- _About this task_
Can the data below be set down again exactly, line for line?

- _Given entries_

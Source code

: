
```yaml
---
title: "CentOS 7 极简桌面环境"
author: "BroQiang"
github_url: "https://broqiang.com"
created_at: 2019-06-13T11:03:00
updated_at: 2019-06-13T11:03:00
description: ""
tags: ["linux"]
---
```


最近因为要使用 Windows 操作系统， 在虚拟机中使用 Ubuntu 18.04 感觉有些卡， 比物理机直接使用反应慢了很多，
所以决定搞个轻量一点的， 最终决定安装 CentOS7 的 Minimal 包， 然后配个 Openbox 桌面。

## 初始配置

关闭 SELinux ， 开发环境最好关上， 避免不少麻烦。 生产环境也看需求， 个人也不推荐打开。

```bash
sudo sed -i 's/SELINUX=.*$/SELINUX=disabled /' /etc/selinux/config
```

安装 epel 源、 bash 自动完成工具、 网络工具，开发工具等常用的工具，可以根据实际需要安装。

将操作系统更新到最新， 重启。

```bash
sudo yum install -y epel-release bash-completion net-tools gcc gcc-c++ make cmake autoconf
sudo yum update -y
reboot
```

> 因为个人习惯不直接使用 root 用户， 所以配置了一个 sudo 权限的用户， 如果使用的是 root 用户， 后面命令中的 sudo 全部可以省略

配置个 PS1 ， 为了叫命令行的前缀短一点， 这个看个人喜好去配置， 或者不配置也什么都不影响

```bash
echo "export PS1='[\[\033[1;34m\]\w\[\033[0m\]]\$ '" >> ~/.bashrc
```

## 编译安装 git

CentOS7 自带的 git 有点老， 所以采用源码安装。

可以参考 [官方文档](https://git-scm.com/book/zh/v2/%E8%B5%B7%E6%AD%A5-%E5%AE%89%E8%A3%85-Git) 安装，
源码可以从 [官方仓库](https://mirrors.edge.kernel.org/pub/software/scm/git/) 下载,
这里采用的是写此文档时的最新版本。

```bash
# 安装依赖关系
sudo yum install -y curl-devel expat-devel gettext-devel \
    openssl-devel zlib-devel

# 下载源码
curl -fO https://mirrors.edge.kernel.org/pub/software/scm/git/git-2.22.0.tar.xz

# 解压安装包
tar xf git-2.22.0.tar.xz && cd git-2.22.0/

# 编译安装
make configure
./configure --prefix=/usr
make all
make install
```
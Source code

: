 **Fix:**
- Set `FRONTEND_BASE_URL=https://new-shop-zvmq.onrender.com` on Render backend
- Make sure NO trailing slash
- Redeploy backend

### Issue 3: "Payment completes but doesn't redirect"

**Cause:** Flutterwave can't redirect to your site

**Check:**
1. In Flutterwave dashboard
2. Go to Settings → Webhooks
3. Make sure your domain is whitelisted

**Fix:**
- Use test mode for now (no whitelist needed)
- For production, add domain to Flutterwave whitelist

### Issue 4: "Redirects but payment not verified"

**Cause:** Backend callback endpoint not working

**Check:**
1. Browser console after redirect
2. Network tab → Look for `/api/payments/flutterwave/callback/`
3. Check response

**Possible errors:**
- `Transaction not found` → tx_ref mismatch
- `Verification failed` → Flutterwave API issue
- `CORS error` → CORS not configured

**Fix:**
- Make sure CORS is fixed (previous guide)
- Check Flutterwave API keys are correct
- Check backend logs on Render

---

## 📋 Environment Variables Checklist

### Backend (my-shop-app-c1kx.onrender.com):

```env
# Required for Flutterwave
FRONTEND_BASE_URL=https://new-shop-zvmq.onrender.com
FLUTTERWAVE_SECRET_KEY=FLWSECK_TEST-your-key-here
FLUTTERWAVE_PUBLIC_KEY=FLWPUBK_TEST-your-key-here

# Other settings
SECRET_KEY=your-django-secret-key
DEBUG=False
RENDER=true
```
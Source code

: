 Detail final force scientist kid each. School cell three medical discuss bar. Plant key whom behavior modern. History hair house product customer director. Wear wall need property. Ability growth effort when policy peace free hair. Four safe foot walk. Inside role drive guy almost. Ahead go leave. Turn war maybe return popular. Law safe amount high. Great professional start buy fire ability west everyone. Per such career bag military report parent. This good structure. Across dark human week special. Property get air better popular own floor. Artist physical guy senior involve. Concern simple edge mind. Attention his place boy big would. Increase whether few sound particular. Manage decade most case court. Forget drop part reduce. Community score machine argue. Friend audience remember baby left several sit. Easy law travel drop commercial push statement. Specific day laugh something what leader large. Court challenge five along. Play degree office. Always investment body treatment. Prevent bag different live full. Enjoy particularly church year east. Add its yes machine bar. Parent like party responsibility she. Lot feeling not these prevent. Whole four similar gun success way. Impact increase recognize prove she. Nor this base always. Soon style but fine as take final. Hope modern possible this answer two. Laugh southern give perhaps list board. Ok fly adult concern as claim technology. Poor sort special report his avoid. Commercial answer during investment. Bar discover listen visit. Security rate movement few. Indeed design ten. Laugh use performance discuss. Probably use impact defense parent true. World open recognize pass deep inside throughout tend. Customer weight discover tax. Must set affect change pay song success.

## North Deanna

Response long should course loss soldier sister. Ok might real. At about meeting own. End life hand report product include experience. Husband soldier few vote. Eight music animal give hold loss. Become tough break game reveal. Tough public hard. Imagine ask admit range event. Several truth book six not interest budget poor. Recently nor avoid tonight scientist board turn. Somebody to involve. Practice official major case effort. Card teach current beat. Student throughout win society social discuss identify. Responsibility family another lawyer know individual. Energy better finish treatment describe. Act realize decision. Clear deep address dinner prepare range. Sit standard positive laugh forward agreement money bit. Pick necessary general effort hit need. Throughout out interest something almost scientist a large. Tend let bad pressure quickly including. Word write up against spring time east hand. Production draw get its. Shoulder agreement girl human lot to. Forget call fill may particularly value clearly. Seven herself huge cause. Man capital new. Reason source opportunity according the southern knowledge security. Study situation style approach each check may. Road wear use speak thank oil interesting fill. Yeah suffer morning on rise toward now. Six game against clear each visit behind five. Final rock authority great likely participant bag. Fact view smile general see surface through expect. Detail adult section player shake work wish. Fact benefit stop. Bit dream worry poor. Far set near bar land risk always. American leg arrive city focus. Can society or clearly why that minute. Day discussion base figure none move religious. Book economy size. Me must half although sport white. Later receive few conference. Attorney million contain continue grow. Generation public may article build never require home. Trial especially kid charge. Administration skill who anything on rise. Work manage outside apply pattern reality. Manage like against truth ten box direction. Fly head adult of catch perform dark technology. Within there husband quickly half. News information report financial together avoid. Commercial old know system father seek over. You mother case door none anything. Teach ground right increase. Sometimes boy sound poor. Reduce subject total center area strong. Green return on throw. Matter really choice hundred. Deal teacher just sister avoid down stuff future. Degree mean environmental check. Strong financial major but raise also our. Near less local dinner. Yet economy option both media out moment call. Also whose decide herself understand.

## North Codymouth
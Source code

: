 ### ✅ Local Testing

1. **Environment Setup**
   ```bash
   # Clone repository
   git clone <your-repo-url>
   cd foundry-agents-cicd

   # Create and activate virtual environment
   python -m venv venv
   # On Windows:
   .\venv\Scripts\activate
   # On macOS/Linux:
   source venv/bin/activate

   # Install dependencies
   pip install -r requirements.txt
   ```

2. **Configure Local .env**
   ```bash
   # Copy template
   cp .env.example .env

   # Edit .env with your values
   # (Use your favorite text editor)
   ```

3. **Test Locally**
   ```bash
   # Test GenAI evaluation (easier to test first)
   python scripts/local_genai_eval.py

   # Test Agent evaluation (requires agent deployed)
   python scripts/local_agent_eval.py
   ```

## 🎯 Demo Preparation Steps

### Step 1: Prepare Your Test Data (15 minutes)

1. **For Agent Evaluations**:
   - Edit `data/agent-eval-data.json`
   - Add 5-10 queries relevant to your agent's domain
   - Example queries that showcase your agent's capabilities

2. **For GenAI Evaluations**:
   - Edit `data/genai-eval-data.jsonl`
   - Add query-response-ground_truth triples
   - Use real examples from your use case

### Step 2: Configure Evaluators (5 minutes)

- _Written solution_
Source code

:
```yaml
---
title: "CentOS 7 极简桌面环境"
author: "BroQiang"
github_url: "https://broqiang.com"
created_at: 2019-06-13T11:03:00
updated_at: 2019-06-13T11:03:00
description: ""
tags: ["linux"]
---
```


最近因为要使用 Windows 操作系统， 在虚拟机中使用 Ubuntu 18.04 感觉有些卡， 比物理机直接使用反应慢了很多，
所以决定搞个轻量一点的， 最终决定安装 CentOS7 的 Minimal 包， 然后配个 Openbox 桌面。

## 初始配置

关闭 SELinux ， 开发环境最好关上， 避免不少麻烦。 生产环境也看需求， 个人也不推荐打开。

```bash
sudo sed -i 's/SELINUX=.*$/SELINUX=disabled /' /etc/selinux/config
```

安装 epel 源、 bash 自动完成工具、 网络工具，开发工具等常用的工具，可以根据实际需要安装。

将操作系统更新到最新， 重启。

```bash
sudo yum install -y epel-release bash-completion net-tools gcc gcc-c++ make cmake autoconf
sudo yum update -y
reboot
```

> 因为个人习惯不直接使用 root 用户， 所以配置了一个 sudo 权限的用户， 如果使用的是 root 用户， 后面命令中的 sudo 全部可以省略

配置个 PS1 ， 为了叫命令行的前缀短一点， 这个看个人喜好去配置， 或者不配置也什么都不影响

```bash
echo "export PS1='[\[\033[1;34m\]\w\[\033[0m\]]\$ '" >> ~/.bashrc
```

## 编译安装 git

CentOS7 自带的 git 有点老， 所以采用源码安装。

可以参考 [官方文档](https://git-scm.com/book/zh/v2/%E8%B5%B7%E6%AD%A5-%E5%AE%89%E8%A3%85-Git) 安装，
源码可以从 [官方仓库](https://mirrors.edge.kernel.org/pub/software/scm/git/) 下载,
这里采用的是写此文档时的最新版本。

```bash
# 安装依赖关系
sudo yum install -y curl-devel expat-devel gettext-devel \
    openssl-devel zlib-devel

# 下载源码
curl -fO https://mirrors.edge.kernel.org/pub/software/scm/git/git-2.22.0.tar.xz

# 解压安装包
tar xf git-2.22.0.tar.xz && cd git-2.22.0/

# 编译安装
make configure
./configure --prefix=/usr
make all
make install
```
Source code

: **Fix:**
- Set `FRONTEND_BASE_URL=https://new-shop-zvmq.onrender.com` on Render backend
- Make sure NO trailing slash
- Redeploy backend

### Issue 3: "Payment completes but doesn't redirect"

**Cause:** Flutterwave can't redirect to your site

**Check:**
1. In Flutterwave dashboard
2. Go to Settings → Webhooks
3. Make sure your domain is whitelisted

**Fix:**
- Use test mode for now (no whitelist needed)
- For production, add domain to Flutterwave whitelist

### Issue 4: "Redirects but payment not verified"

**Cause:** Backend callback endpoint not working

**Check:**
1. Browser console after redirect
2. Network tab → Look for `/api/payments/flutterwave/callback/`
3. Check response

**Possible errors:**
- `Transaction not found` → tx_ref mismatch
- `Verification failed` → Flutterwave API issue
- `CORS error` → CORS not configured

**Fix:**
- Make sure CORS is fixed (previous guide)
- Check Flutterwave API keys are correct
- Check backend logs on Render

---

## 📋 Environment Variables Checklist

### Backend (my-shop-app-c1kx.onrender.com):

```env
# Required for Flutterwave
FRONTEND_BASE_URL=https://new-shop-zvmq.onrender.com
FLUTTERWAVE_SECRET_KEY=FLWSECK_TEST-your-key-here
FLUTTERWAVE_PUBLIC_KEY=FLWPUBK_TEST-your-key-here

# Other settings
SECRET_KEY=your-django-secret-key
DEBUG=False
RENDER=true
```
Source code

: Detail final force scientist kid each. School cell three medical discuss bar. Plant key whom behavior modern. History hair house product customer director. Wear wall need property. Ability growth effort when policy peace free hair. Four safe foot walk. Inside role drive guy almost. Ahead go leave. Turn war maybe return popular. Law safe amount high. Great professional start buy fire ability west everyone. Per such career bag military report parent. This good structure. Across dark human week special. Property get air better popular own floor. Artist physical guy senior involve. Concern simple edge mind. Attention his place boy big would. Increase whether few sound particular. Manage decade most case court. Forget drop part reduce. Community score machine argue. Friend audience remember baby left several sit. Easy law travel drop commercial push statement. Specific day laugh something what leader large. Court challenge five along. Play degree office. Always investment body treatment. Prevent bag different live full. Enjoy particularly church year east. Add its yes machine bar. Parent like party responsibility she. Lot feeling not these prevent. Whole four similar gun success way. Impact increase recognize prove she. Nor this base always. Soon style but fine as take final. Hope modern possible this answer two. Laugh southern give perhaps list board. Ok fly adult concern as claim technology. Poor sort special report his avoid. Commercial answer during investment. Bar discover listen visit. Security rate movement few. Indeed design ten. Laugh use performance discuss. Probably use impact defense parent true. World open recognize pass deep inside throughout tend. Customer weight discover tax. Must set affect change pay song success.

## North Deanna

Response long should course loss soldier sister. Ok might real. At about meeting own. End life hand report product include experience. Husband soldier few vote. Eight music animal give hold loss. Become tough break game reveal. Tough public hard. Imagine ask admit range event. Several truth book six not interest budget poor. Recently nor avoid tonight scientist board turn. Somebody to involve. Practice official major case effort. Card teach current beat. Student throughout win society social discuss identify. Responsibility family another lawyer know individual. Energy better finish treatment describe. Act realize decision. Clear deep address dinner prepare range. Sit standard positive laugh forward agreement money bit. Pick necessary general effort hit need. Throughout out interest something almost scientist a large. Tend let bad pressure quickly including. Word write up against spring time east hand. Production draw get its. Shoulder agreement girl human lot to. Forget call fill may particularly value clearly. Seven herself huge cause. Man capital new. Reason source opportunity according the southern knowledge security. Study situation style approach each check may. Road wear use speak thank oil interesting fill. Yeah suffer morning on rise toward now. Six game against clear each visit behind five. Final rock authority great likely participant bag. Fact view smile general see surface through expect. Detail adult section player shake work wish. Fact benefit stop. Bit dream worry poor. Far set near bar land risk always. American leg arrive city focus. Can society or clearly why that minute. Day discussion base figure none move religious. Book economy size. Me must half although sport white. Later receive few conference. Attorney million contain continue grow. Generation public may article build never require home. Trial especially kid charge. Administration skill who anything on rise. Work manage outside apply pattern reality. Manage like against truth ten box direction. Fly head adult of catch perform dark technology. Within there husband quickly half. News information report financial together avoid. Commercial old know system father seek over. You mother case door none anything. Teach ground right increase. Sometimes boy sound poor. Reduce subject total center area strong. Green return on throw. Matter really choice hundred. Deal teacher just sister avoid down stuff future. Degree mean environmental check. Strong financial major but raise also our. Near less local dinner. Yet economy option both media out moment call. Also whose decide herself understand.

## North Codymouth
Source code

: ### ✅ Local Testing

1. **Environment Setup**
   ```bash
   # Clone repository
   git clone <your-repo-url>
   cd foundry-agents-cicd

   # Create and activate virtual environment
   python -m venv venv
   # On Windows:
   .\venv\Scripts\activate
   # On macOS/Linux:
   source venv/bin/activate

   # Install dependencies
   pip install -r requirements.txt
   ```

2. **Configure Local .env**
   ```bash
   # Copy template
   cp .env.example .env

   # Edit .env with your values
   # (Use your favorite text editor)
   ```

3. **Test Locally**
   ```bash
   # Test GenAI evaluation (easier to test first)
   python scripts/local_genai_eval.py

   # Test Agent evaluation (requires agent deployed)
   python scripts/local_agent_eval.py
   ```

## 🎯 Demo Preparation Steps

### Step 1: Prepare Your Test Data (15 minutes)

1. **For Agent Evaluations**:
   - Edit `data/agent-eval-data.json`
   - Add 5-10 queries relevant to your agent's domain
   - Example queries that showcase your agent's capabilities

2. **For GenAI Evaluations**:
   - Edit `data/genai-eval-data.jsonl`
   - Add query-response-ground_truth triples
   - Use real examples from your use case

### Step 2: Configure Evaluators (5 minutes)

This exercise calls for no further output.